Bijzonder is dat de ‘hij’ in de tweede strofe dezelfde is als de ‘ik’ in de derde strofe en ‘je trompet’ in de vierde strofe slaat m.i. op de trompet van de dichter. Ingenieus en mooi vind ik de voorlaatste strofe en de eenregelige slotstrofe. Die laatste regel maakt helder dat de taal wel zonder deze dichter kan, maar de dichter niet zonder taal. Het hierboven aangehaalde vers komt uit de eerste afdeling ‘Gids’ en is in zoverre een gids dat het ons vooral laat kennismaken met de obsessie van de dichter voor woorden. Uit ‘Eerste kennismaking’ vanaf de derde strofe :’ik citeer, maar wat ik zeg / verwaait zo vanzelf tussen de zinnen / geen flard van de tijd in mijn hand // leegte vul ik met hevige onzekerheid // als je weggaat, houd ik de stof / van je jas even klem tussen mijn vingers // in steeds andere taal / zeg ik wat onbegrepen blijft // maar vergeet dat elk woord onwennig // naast een ander woord kan staan – // alleen in stilte beweegt het alfabet.’ Ik heb tijdens meerdere gesprekken met dichters geleerd dat velen onder hen vooral waarde hechten aan de laatste regel(s) van een vers; het slot van een gedicht zou iets verrassends moeten uitstralen. Jan Holman heeft dat goed begrepen. Het laatste gedicht , ‘Je keert niet halverwege’ van de eerste afdeling ( ‘Gids’ ) biedt een aanschouwelijk overzicht van wat je tegenkomt bij het verlaten van een boerderij. De dichter laat alles achter zich, hij hoeft zich geen zorgen voor de toekomst te maken. Hij sluit het gedicht echter af met de volgende strofen: ‘alleen angst die hem vooruitgaat //maar je keert niet halverwege / ook niet als het paard wankelt // ook niet als het veulen met een doffe klap/ in het weiland valt.’ Zo’n slotzin is meer dan een punt of een open einde; het houdt je alert en zet je aan het denken.

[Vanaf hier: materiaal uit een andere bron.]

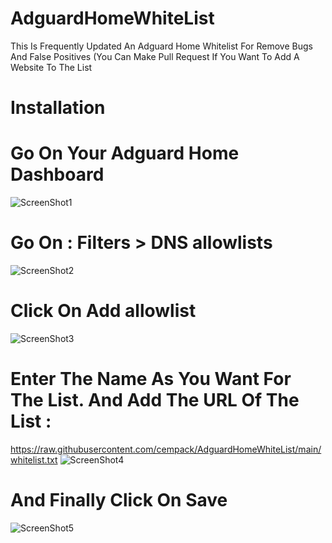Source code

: # AdguardHomeWhiteList
This Is Frequently Updated An Adguard Home Whitelist For Remove Bugs And False Positives
(You Can Make Pull Request If You Want To Add A Website To The List

# Installation

# Go On Your Adguard Home Dashboard
![ScreenShot1](https://user-images.githubusercontent.com/73651345/148693179-341f9ccf-57dc-4008-96c4-039620cfaf99.jpeg)
# Go On : Filters > DNS allowlists
![ScreenShot2](https://user-images.githubusercontent.com/73651345/148693351-00cfcf7f-fb04-4dc8-ac9f-90b2d575cafb.jpeg)
# Click On Add allowlist
![ScreenShot3](https://user-images.githubusercontent.com/73651345/148693365-ff765e23-47f6-4300-9e12-dd88ca19e4c7.jpeg)
# Enter The Name As You Want For The List. And Add The URL Of The List : 
https://raw.githubusercontent.com/cempack/AdguardHomeWhiteList/main/whitelist.txt
![ScreenShot4](https://user-images.githubusercontent.com/73651345/148693486-5bd57f76-af35-4ad2-8dc0-f3021614987a.jpeg)
# And Finally Click On Save
![ScreenShot5](https://user-images.githubusercontent.com/73651345/148693523-48cb6812-14bf-48c3-840b-03523b5d37a8.jpeg)
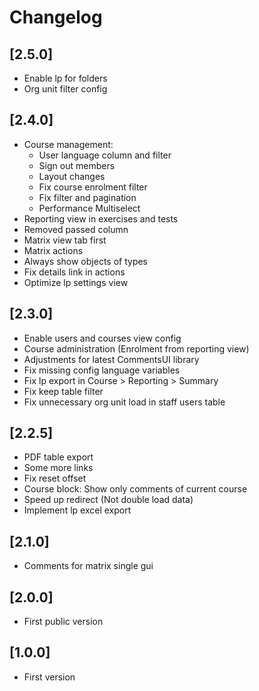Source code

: # Changelog

## [2.5.0]
- Enable lp for folders
- Org unit filter config

## [2.4.0]
- Course management:
    - User language column and filter
    - Sign out members
    - Layout changes
    - Fix course enrolment filter
    - Fix filter and pagination
    - Performance Multiselect
- Reporting view in exercises and tests
- Removed passed column
- Matrix view tab first
- Matrix actions
- Always show objects of types
- Fix details link in actions
- Optimize lp settings view

## [2.3.0]
- Enable users and courses view config
- Course administration (Enrolment from reporting view)
- Adjustments for latest CommentsUI library
- Fix missing config language variables
- Fix lp export in Course > Reporting > Summary
- Fix keep table filter
- Fix unnecessary org unit load in staff users table

## [2.2.5]
- PDF table export
- Some more links
- Fix reset offset
- Course block: Show only comments of current course
- Speed up redirect (Not double load data)
- Implement lp excel export

## [2.1.0]
- Comments for matrix single gui

## [2.0.0]
- First public version

## [1.0.0]
- First version
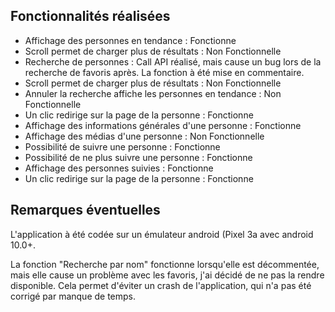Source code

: ## Fonctionnalités réalisées

* Affichage des personnes en tendance : Fonctionne
* Scroll permet de charger plus de résultats : Non Fonctionnelle
* Recherche de personnes : Call API réalisé, mais cause un bug lors de la recherche de favoris après. La fonction à été mise en commentaire.
* Scroll permet de charger plus de résultats :  Non Fonctionnelle
* Annuler la recherche affiche les personnes en tendance : Non Fonctionnelle
* Un clic redirige sur la page de la personne : Fonctionne
* Affichage des informations générales d'une personne : Fonctionne
* Affichage des médias d'une personne : Non Fonctionnelle
* Possibilité de suivre une personne : Fonctionne
* Possibilité de ne plus suivre une personne : Fonctionne
* Affichage des personnes suivies : Fonctionne
* Un clic redirige sur la page de la personne : Fonctionne


## Remarques éventuelles

L'application à été codée sur un émulateur android (Pixel 3a avec android 10.0+.

La fonction "Recherche par nom" fonctionne lorsqu'elle est décommentée, mais elle cause un problème avec les favoris, j'ai décidé de ne pas la rendre disponible. 
Cela permet d'éviter un crash de l'application, qui n'a pas été corrigé par manque de temps.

Na enkele gedichten uit deel twee, ‘Medespeler’ te hebben gelezen stuit ik nogmaals op de veulens in het titelvers van de bundel ‘Jaag de veulens weg’. Ik citeer het vers vanaf de tweede strofe:

(…)
we bespreken wat denkbaar is, zoeken
oplossingen voor het vraagstuk dat zich
niet begrenzen laat, er is meer voorbereiding nodig

terwijl deze dag ook zo eenvoudig had kunnen zijn

als het hooi dat in mijn hoofd gekeerd
en gekeerd wordt, als jeugdjaren die ongemoeid
languit liggen, als paarden die stoïcijns staldeuren
in het vizier houden

maar zo’n wereld valt niet te overwegen –

blinddoek het oude paard, laat de taal
onbestemd, jaag de veulens weg.

Hier wordt alles samengebald om een complex en onbegrensd vraagstuk op te lossen, ‘terwijl deze dag ook zo eenvoudig had kunnen zijn’.
Na deze tussenzin vertelt de dichter over zijn ontspannen jeugdjaren op het land ‘die ongemoeid languit liggen’. Maar deze wereld valt niet te overwegen, het is een gepasseerd station. De laatste strofe zie ik als een bevrijding, het ‘wegjagen’ van het verleden en een uitkijken naar de toekomst. Wederom een overrompelend slot.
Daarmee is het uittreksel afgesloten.